The height dimension of the welded bead to be cut is H, the minimum width dimension of the welded bead to be cut is A, the width dimension of the welded bead to be cut is B, and the cutting is performed through the bottom of the welded bead to be cut. The bottom line orthogonal to the center line in the width direction of the target weld bead is XA, the tangent line of the curved surface portion at the intersection of the bottom surface line XA and the curved surface portion is XB, and the angle formed by the bottom line XA and the tangent line XB is When set to θ,
tanθ ≧ H / (BA)
A method for manufacturing a modeled object in which the welded bead to be cut is formed at a position where is established.

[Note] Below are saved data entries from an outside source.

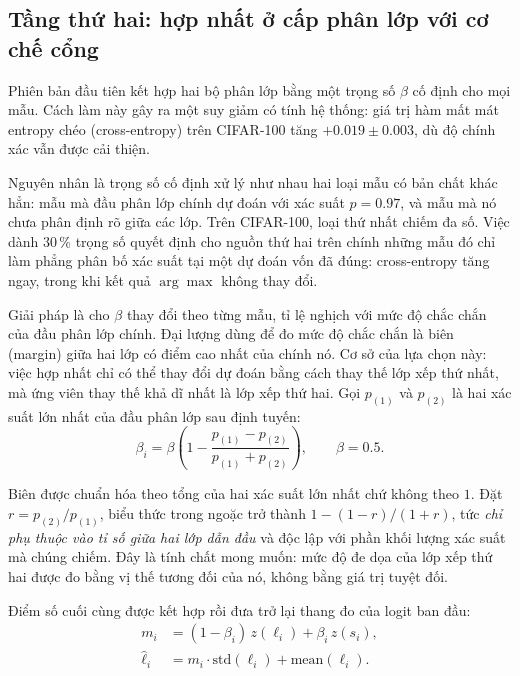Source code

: \documentclass[11pt,a4paper]{article}
\begin{document}
\subsection{Tầng thứ hai: hợp nhất ở cấp phân lớp với cơ chế cổng}
\label{sec:stage2}

Phiên bản đầu tiên kết hợp hai bộ phân lớp bằng một trọng số $\beta$ cố định cho
mọi mẫu. Cách làm này gây ra một suy giảm có tính hệ thống: giá trị hàm mất mát
entropy chéo (cross-entropy) trên CIFAR-100 tăng $+0.019 \pm 0.003$, dù độ chính
xác vẫn được cải thiện.

Nguyên nhân là trọng số cố định xử lý như nhau hai loại mẫu có bản chất khác
hẳn: mẫu mà đầu phân lớp chính dự đoán với xác suất $p = 0.97$, và mẫu mà nó
chưa phân định rõ giữa các lớp. Trên CIFAR-100, loại thứ nhất chiếm đa số. Việc
dành $30\,\%$ trọng số quyết định cho nguồn thứ hai trên chính những mẫu đó chỉ
làm phẳng phân bố xác suất tại một dự đoán vốn đã đúng: cross-entropy tăng ngay,
trong khi kết quả $\arg\max$ không thay đổi.

Giải pháp là cho $\beta$ thay đổi theo từng mẫu, tỉ lệ nghịch với mức độ chắc
chắn của đầu phân lớp chính. Đại lượng dùng để đo mức độ chắc chắn là biên
(margin) giữa hai lớp có điểm cao nhất của chính nó. Cơ sở của lựa chọn này:
việc hợp nhất chỉ có thể thay đổi dự đoán bằng cách thay thế lớp xếp thứ nhất,
mà ứng viên thay thế khả dĩ nhất là lớp xếp thứ hai. Gọi $p_{(1)}$ và $p_{(2)}$
là hai xác suất lớn nhất của đầu phân lớp sau định tuyến:
\begin{equation}
\beta_i = \beta \left( 1 - \frac{p_{(1)} - p_{(2)}}{p_{(1)} + p_{(2)}} \right),
\qquad \beta = 0.5 .
\label{eq:gate}
\end{equation}

Biên được chuẩn hóa theo tổng của hai xác suất lớn nhất chứ không theo $1$. Đặt
$r = p_{(2)}/p_{(1)}$, biểu thức trong ngoặc trở thành $1 - (1-r)/(1+r)$, tức
\emph{chỉ phụ thuộc vào tỉ số giữa hai lớp dẫn đầu} và độc lập với phần khối
lượng xác suất mà chúng chiếm. Đây là tính chất mong muốn: mức độ đe dọa của lớp
xếp thứ hai được đo bằng vị thế tương đối của nó, không bằng giá trị tuyệt đối.

Điểm số cuối cùng được kết hợp rồi đưa trở lại thang đo của logit ban đầu:
\begin{align}
m_i &= (1 - \beta_i)\, z(\ell_i) + \beta_i\, z(s_i),\\
\hat{\ell}_i &= m_i \cdot \mathrm{std}(\ell_i) + \mathrm{mean}(\ell_i).
\label{eq:affine}
\end{align}
\end{document}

According to the present invention, it is possible to efficiently manufacture a modeled object having a portion having a curved surface portion without waste and improve productivity.

It is a perspective view of the rotor which is a modeled object manufactured by the manufacturing method of this invention. It is sectional drawing orthogonal to the axial direction of the rotor which is a modeled object manufactured by the manufacturing method of this invention. It is a schematic schematic block diagram of the manufacturing system for manufacturing a modeled object. It is a schematic cross-sectional view of a part of a rotor explaining the laminating process in the manufacturing method of the modeled article which concerns on this embodiment. It is a schematic cross-sectional view of a part of a rotor explaining the laminating process in the manufacturing method of the modeled article which concerns on this embodiment. It is a schematic cross-sectional view of a part of a rotor explaining the cutting process in the manufacturing method of the modeled object which concerns on this embodiment. It is a schematic enlarged cross-sectional view of a part of a rotor explaining the cutting process in the manufacturing method of the modeled object which concerns on this embodiment. It is a schematic diagram explaining the setting of the modeling position of the welding bead to be cut according to this embodiment. It is a schematic diagram explaining the setting of the modeling position of the welded bead to be cut according to the reference example.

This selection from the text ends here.